No. 21 – UCAM Murcia
- Position: Center
- League: Liga ACB

Personal information
- Born: March 6, 1994 (age 31) Guédiawaye, Senegal
- Nationality: Senegalese / Spanish
- Listed height: 6 ft 11 in (2.11 m)
- Listed weight: 225 lb (102 kg)

Career information
- NBA draft: 2015: undrafted
- Playing career: 2012–present

Career history
- 2012–2015: Fuenlabrada
- 2012: →Óbila
- 2015–2018: FC Barcelona
- 2016–2017: →Fuenlabrada
- 2017–2018: →Andorra
- 2018–2022: Andorra
- 2022–2023: Canarias
- 2023–present: UCAM Murcia

= Moussa Diagne =

Spanish-Senegalese basketball player

Cheikh Moussa Diagné Ly (born March 6, 1994) is a Senegalese professional basketball player for Iberostar Tenerife of the Liga ACB. He is a center, but he can also play as a power forward. He was listed as one of the top international prospects for the 2015 NBA draft, but went undrafted.

== Early life ==
Diagne was born on March 6, 1994, and was brought up in Guédiawaye, Senegal. He was discovered at a basketball camp in Rufisque by head coach David Sanz of the Spanish amateur basketball powerhouse, Baloncesto Torrejón. In the spring of 2011, at age 17, Diagne moved to Madrid, Spain in an attempt to compete with Torrejón. He only had little experience playing the game prior to arriving in Europe, however. Diagne played in local tournaments and the Spanish fourth division.

== Professional career ==
After Diagne finished developing his talents with Torrejón, in 2013, he was signed by the Liga ACB's Baloncesto Fuenlabrada. Despite joining Fuenlabrada, Diagne played with the Ávila-based professional club, Óbila CB, of the LEB Plata, for the majority of his first year. He also competed in Eurobasket Summer League for La Serna. Despite being a slight prospect for the event, he withdrew from the 2014 NBA draft.
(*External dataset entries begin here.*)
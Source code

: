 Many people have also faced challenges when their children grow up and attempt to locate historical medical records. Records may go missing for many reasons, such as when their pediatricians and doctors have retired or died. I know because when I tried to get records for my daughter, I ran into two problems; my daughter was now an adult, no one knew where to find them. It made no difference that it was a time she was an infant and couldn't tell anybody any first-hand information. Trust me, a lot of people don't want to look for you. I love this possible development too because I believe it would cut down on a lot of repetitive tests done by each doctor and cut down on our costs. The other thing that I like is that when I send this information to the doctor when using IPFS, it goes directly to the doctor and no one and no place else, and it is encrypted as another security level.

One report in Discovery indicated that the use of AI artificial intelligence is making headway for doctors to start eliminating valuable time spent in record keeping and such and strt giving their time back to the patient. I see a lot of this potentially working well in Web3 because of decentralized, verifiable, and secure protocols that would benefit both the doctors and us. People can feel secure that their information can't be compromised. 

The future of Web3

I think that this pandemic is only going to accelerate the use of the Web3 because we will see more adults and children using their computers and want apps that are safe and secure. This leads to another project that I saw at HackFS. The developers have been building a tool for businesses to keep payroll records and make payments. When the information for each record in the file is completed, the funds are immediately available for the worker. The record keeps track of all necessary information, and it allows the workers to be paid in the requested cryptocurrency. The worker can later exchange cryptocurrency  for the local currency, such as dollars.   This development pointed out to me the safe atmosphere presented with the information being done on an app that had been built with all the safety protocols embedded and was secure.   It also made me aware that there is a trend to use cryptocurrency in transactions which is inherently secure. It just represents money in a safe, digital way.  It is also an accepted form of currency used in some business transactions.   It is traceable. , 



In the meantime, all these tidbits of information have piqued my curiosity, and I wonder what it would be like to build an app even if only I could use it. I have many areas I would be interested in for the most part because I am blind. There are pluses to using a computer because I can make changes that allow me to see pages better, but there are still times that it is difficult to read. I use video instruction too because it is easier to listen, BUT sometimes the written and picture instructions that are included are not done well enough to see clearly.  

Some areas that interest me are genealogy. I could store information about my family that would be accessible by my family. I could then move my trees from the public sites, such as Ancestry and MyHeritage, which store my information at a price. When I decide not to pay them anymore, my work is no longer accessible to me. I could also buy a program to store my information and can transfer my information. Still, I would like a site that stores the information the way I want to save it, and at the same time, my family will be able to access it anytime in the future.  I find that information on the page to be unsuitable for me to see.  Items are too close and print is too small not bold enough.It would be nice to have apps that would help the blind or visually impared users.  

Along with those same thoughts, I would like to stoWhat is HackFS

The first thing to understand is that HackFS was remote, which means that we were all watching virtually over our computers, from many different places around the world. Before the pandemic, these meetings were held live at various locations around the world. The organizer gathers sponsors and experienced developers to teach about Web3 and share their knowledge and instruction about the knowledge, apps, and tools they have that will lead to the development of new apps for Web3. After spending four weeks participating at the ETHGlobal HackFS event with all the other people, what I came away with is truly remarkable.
On July 21, 2015, Diagne signed a three-year deal with the Spanish club FC Barcelona Lassa.

On August 8, 2017, FC Barcelona loaned him to MoraBanc Andorra for the 2017–18 season. On June 29, 2018, Barcelona parted ways with him.

On July 20, 2018, Diagne signed a two-year deal with the Spanish club MoraBanc Andorra.

On August 2, 2022, he signed with Iberostar Tenerife of the Liga ACB.